* [Records shown]:
* * * * * * * * *

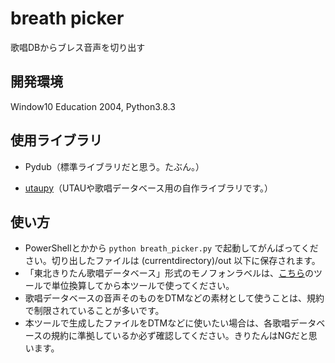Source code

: # breath picker

 歌唱DBからブレス音声を切り出す



## 開発環境

Window10 Education 2004, Python3.8.3



## 使用ライブラリ

- Pydub（標準ライブラリだと思う。たぶん。）

- [utaupy](https://github.com/oatsu-gh/utaupy)（UTAUや歌唱データベース用の自作ライブラリです。）

## 使い方

- PowerShellとかから `python breath_picker.py` で起動してがんばってください。切り出したファイルは (currentdirectory)/out 以下に保存されます。 
- 「東北きりたん歌唱データベース」形式のモノフォンラベルは、[こちら](https://github.com/oatsu-gh/oto2lab/blob/master/tool/convert_label_time_unit.py)のツールで単位換算してから本ツールで使ってください。
- 歌唱データベースの音声そのものをDTMなどの素材として使うことは、規約で制限されていることが多いです。
- 本ツールで生成したファイルをDTMなどに使いたい場合は、各歌唱データベースの規約に準拠しているか必ず確認してください。きりたんはNGだと思います。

* * * * * * * * *

* [Assigned task]: List all lines from the entries that include the word "github".

* [Finished exercise]:
- [utaupy](https://github.com/oatsu-gh/utaupy)（UTAUや歌唱データベース用の自作ライブラリです。）
- 「東北きりたん歌唱データベース」形式のモノフォンラベルは、[こちら](https://github.com/oatsu-gh/oto2lab/blob/master/tool/convert_label_time_unit.py)のツールで単位換算してから本ツールで使ってください。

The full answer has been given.